**ABOUT THIS TASK**
Below are the entries; count how many lines contain the word "funding" and reply with that number alone.

**RECORDS SHOWN**
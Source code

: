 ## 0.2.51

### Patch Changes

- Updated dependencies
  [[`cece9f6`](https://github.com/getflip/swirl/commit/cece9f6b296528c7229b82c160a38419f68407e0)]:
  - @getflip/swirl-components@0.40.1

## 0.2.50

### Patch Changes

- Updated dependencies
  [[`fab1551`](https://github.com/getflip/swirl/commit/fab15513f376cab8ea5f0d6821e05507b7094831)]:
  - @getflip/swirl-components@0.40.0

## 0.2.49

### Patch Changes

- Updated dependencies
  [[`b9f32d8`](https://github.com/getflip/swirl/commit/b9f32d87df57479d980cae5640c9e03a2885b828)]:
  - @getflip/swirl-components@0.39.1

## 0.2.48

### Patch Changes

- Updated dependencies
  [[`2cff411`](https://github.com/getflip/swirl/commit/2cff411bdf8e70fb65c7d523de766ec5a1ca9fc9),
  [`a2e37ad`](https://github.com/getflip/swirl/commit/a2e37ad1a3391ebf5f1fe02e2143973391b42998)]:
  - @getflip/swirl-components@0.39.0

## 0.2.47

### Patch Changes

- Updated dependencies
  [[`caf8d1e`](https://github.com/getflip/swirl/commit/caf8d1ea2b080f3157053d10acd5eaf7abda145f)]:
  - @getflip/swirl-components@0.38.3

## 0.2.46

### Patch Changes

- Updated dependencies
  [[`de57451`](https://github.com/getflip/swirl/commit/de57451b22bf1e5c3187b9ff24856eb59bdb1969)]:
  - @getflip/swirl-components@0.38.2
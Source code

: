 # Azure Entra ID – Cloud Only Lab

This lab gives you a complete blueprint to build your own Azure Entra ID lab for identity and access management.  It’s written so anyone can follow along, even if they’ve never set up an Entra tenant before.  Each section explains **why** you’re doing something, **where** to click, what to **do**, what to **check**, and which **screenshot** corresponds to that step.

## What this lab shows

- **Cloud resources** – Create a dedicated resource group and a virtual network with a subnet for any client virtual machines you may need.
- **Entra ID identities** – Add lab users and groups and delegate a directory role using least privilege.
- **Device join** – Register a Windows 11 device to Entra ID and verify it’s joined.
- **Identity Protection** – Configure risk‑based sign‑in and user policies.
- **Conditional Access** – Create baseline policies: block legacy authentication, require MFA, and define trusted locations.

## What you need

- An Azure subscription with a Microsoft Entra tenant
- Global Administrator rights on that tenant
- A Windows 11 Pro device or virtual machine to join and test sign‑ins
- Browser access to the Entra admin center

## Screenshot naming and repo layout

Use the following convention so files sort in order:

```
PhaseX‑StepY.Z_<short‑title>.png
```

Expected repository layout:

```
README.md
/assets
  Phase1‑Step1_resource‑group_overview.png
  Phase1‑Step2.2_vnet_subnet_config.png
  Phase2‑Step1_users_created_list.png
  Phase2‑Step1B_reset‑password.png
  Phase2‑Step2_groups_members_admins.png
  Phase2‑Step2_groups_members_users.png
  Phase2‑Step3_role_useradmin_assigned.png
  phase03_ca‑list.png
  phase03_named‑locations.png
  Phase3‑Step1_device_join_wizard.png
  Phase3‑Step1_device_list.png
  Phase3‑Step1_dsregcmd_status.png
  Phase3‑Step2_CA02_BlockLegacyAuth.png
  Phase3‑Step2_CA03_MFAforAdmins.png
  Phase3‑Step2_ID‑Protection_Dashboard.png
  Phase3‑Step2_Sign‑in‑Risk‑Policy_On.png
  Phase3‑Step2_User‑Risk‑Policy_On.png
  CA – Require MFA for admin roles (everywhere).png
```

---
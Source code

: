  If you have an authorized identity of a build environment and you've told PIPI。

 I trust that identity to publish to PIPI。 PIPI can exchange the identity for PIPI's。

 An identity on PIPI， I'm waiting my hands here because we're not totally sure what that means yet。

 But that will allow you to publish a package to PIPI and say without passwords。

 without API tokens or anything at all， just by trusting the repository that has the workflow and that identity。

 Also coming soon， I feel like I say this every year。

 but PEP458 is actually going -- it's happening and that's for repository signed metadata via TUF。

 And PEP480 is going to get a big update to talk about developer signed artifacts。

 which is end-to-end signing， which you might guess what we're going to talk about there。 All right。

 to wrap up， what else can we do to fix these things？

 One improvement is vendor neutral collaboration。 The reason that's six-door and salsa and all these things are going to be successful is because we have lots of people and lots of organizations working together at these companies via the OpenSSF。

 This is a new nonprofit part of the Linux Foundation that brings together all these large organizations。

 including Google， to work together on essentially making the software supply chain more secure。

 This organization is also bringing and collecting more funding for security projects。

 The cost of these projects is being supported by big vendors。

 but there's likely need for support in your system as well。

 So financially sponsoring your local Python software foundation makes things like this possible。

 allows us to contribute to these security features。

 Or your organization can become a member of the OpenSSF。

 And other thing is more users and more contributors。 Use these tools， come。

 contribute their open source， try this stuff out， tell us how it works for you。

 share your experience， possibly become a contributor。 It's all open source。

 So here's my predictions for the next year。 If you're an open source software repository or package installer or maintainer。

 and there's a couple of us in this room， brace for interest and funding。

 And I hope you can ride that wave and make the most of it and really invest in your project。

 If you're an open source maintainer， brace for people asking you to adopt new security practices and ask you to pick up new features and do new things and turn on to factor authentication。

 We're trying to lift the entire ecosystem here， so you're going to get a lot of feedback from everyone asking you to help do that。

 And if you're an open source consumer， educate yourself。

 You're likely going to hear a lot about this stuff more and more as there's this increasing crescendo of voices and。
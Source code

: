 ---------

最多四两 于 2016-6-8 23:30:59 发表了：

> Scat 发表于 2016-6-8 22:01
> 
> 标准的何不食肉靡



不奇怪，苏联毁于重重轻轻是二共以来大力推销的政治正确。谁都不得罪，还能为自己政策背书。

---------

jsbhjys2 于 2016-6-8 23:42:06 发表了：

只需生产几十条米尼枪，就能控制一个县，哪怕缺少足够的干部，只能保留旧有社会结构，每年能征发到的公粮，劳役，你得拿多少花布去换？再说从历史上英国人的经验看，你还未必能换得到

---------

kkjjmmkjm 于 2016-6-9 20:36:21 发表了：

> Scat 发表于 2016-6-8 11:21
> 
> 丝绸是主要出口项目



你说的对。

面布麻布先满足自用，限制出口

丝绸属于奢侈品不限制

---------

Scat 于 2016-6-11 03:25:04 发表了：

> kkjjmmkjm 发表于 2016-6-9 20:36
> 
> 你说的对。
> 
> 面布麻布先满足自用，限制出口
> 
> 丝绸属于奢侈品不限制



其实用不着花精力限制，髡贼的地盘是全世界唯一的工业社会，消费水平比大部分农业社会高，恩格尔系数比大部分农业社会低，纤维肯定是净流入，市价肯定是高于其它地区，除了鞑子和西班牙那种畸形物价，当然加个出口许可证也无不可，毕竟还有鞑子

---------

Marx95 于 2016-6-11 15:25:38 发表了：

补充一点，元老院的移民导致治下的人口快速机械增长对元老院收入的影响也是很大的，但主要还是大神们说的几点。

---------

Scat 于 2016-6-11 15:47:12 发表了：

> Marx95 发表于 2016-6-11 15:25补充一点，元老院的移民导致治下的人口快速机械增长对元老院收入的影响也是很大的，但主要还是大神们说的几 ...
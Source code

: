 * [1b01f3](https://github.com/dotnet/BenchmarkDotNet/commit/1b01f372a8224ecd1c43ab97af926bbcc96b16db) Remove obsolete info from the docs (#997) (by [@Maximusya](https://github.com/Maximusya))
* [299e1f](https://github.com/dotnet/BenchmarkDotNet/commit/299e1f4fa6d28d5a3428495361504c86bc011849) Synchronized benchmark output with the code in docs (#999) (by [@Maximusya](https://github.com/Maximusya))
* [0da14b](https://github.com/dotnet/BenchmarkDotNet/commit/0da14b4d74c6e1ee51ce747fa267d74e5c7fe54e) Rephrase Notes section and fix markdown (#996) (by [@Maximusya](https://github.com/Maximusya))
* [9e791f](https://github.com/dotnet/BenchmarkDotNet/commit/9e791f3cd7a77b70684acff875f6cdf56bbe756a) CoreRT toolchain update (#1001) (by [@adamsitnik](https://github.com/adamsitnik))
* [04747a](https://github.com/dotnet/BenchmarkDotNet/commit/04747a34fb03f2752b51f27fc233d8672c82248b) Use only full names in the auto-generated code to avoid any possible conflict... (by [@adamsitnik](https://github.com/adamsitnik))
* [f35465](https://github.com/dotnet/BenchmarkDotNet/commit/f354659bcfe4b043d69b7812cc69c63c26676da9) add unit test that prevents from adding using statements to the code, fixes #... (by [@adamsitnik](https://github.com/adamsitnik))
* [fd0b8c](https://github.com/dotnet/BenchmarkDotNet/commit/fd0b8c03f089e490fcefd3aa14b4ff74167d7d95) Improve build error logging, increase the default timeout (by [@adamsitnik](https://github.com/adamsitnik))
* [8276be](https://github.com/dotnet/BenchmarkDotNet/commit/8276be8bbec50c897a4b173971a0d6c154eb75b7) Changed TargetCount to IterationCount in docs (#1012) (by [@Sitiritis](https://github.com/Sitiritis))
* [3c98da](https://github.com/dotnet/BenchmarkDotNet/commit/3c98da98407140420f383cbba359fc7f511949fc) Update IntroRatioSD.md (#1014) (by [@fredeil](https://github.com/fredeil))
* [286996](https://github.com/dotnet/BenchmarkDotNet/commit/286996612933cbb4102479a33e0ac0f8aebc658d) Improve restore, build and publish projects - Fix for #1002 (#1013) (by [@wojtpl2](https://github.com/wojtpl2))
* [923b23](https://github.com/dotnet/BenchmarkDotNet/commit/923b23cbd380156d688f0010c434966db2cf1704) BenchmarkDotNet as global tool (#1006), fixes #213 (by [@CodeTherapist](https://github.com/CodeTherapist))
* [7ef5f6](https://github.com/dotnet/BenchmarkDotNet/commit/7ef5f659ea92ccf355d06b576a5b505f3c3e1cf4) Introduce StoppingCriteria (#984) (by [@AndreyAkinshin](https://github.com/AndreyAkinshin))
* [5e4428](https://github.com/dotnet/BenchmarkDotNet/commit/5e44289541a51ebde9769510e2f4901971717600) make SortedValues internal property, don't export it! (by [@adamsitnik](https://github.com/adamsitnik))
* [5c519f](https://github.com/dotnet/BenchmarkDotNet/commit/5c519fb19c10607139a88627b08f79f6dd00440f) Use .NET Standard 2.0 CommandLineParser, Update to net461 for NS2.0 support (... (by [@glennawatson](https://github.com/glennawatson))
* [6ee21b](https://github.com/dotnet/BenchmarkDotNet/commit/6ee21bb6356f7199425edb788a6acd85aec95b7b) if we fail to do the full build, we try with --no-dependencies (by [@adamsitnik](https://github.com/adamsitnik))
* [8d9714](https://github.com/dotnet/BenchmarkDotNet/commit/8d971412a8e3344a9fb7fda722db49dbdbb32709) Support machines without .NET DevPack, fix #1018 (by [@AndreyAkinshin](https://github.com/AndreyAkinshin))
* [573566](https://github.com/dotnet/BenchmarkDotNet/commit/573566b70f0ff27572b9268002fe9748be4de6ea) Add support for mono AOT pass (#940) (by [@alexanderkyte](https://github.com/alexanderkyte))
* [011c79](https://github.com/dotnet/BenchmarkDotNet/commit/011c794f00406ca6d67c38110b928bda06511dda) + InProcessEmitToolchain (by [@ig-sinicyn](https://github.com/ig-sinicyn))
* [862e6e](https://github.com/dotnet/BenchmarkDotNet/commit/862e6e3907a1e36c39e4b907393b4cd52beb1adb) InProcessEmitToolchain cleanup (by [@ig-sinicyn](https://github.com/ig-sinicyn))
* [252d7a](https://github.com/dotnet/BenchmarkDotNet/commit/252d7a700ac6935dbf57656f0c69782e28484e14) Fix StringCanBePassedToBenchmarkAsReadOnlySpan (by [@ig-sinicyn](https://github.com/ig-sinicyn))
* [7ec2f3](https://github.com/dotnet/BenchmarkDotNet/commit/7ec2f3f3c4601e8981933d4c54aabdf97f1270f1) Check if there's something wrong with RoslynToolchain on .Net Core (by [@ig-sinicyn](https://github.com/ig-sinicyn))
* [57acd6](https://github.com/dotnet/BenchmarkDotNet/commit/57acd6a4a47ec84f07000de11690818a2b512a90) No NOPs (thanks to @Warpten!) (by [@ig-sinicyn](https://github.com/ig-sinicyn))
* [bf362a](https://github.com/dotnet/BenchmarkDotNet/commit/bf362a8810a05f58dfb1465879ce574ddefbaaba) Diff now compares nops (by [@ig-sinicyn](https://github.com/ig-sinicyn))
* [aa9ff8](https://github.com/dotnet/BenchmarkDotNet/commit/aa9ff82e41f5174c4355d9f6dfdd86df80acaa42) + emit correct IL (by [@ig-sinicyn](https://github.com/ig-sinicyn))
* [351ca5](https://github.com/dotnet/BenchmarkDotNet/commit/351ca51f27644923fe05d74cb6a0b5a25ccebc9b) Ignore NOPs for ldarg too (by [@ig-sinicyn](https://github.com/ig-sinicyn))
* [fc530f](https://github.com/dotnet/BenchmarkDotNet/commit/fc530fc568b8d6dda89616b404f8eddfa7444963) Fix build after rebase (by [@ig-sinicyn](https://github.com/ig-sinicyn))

**EXERCISE SOLUTION**
2